Said Jan: "Catch and release is one of the most difficult issues we have to deal with, and one of the most important in my opinion. The new Swiss law doesn't make use of the term 'catch and release,' which is the same as in Germany, but I don't see how governments can enforce legislation which makes 'intent' illegal. And demanding that people kill the fish they catch gives no thought to the conservation benefits from releasing them.

"Angling codes of conduct with regards to proper handling and releases can be found for practically any fish species caught by anglers in Switzerland and the rest of the world. The new Swiss law makes it obligatory for anglers to take lessons before being granted a fishing license. So there is absolutely no need for an outright ban on the release of fish in Switzerland."

It's believed that the legislation could affect as many as 275,000 anglers in Switzerland, who generate around 30 million Euros in annual tackle sales.

EFTTA acting president, Pierangelo Zanetta, said: "EFTTA does not believe that forcing anglers to kill their catches is either good for nature or for recreational sportfishing - which makes a significant financial contribution to the EU economy.

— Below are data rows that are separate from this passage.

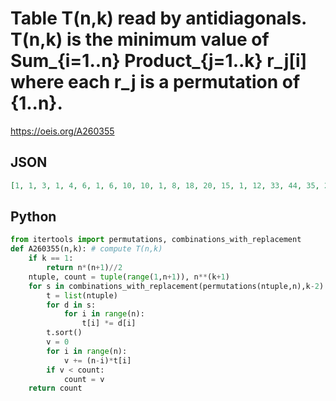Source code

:# Table T\(n,k\) read by antidiagonals\. T\(n,k\) is the minimum value of Sum\_\{i\=1\.\.n\} Product\_\{j\=1\.\.k\} r\_j\[i\] where each r\_j is a permutation of \{1\.\.n\}\.
https://oeis.org/A260355
## JSON
```JSON
[1, 1, 3, 1, 4, 6, 1, 6, 10, 10, 1, 8, 18, 20, 15, 1, 12, 33, 44, 35, 21, 1, 16, 60, 96, 89, 56, 28, 1, 24, 108, 214, 231, 162, 84, 36, 1, 32, 198, 472, 600, 484, 271, 120, 45, 1, 48, 360, 1043, 1564, 1443, 915, 428, 165, 55, 1, 64, 648, 2304, 4074, 4320, 3089, 1608, 642, 220, 66, 1, 96, 1188, 5136, 10618]
```
## Python
```Python
from itertools import permutations, combinations_with_replacement
def A260355(n,k): # compute T(n,k)
    if k == 1:
        return n*(n+1)//2
    ntuple, count = tuple(range(1,n+1)), n**(k+1)
    for s in combinations_with_replacement(permutations(ntuple,n),k-2):
        t = list(ntuple)
        for d in s:
            for i in range(n):
                t[i] *= d[i]
        t.sort()
        v = 0
        for i in range(n):
            v += (n-i)*t[i]
        if v < count:
            count = v
    return count
```

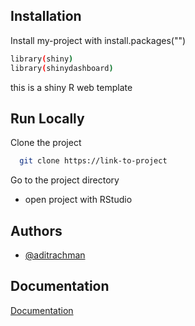 
## Installation

Install my-project with install.packages("")

```bash
library(shiny)
library(shinydashboard)
```
this is a shiny R web template

    
## Run Locally

Clone the project

```bash
  git clone https://link-to-project
```

Go to the project directory

- open project with RStudio






## Authors

- [@aditrachman](https://www.github.com/aditrachman)


## Documentation

[Documentation](https://rstudio.github.io/shinydashboard/)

Making the killing of fish obligatory will simply reduce fish population and, at the same time, run the risk of having a negative impact on sport fishing.


----------



## knapper (Feb 5, 2010)

Some areas and some fish it mandatory to release some fish.


----------



## Mark Steinmann (Jan 28, 2014)

azpredatorhunter said:


> Stop talking about the loopholes


HSUS is fully aware of them and already wrote in about it to G&F. Talking about them here won't hurt anything IMO due to that. 

Sent from my SM-N960U using Tapatalk


----------



## youngdon (Mar 10, 2010)

They apparently threw my email in the recyclebin.


----------